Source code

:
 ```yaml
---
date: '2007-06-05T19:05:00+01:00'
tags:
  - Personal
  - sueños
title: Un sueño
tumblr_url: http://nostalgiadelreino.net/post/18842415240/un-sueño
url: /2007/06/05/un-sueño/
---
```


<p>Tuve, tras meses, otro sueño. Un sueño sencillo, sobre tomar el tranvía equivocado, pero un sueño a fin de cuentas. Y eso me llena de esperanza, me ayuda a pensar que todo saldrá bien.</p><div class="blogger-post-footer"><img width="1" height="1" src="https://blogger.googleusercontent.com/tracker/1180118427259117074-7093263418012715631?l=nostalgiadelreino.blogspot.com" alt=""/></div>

=== Task statement ===
Only lines holding the word "post" are wanted, so copy each of them from the records above.

=== Response box ===
tumblr_url: http://nostalgiadelreino.net/post/18842415240/un-sueño
<p>Tuve, tras meses, otro sueño. Un sueño sencillo, sobre tomar el tranvía equivocado, pero un sueño a fin de cuentas. Y eso me llena de esperanza, me ayuda a pensar que todo saldrá bien.</p><div class="blogger-post-footer"><img width="1" height="1" src="https://blogger.googleusercontent.com/tracker/1180118427259117074-7093263418012715631?l=nostalgiadelreino.blogspot.com" alt=""/></div>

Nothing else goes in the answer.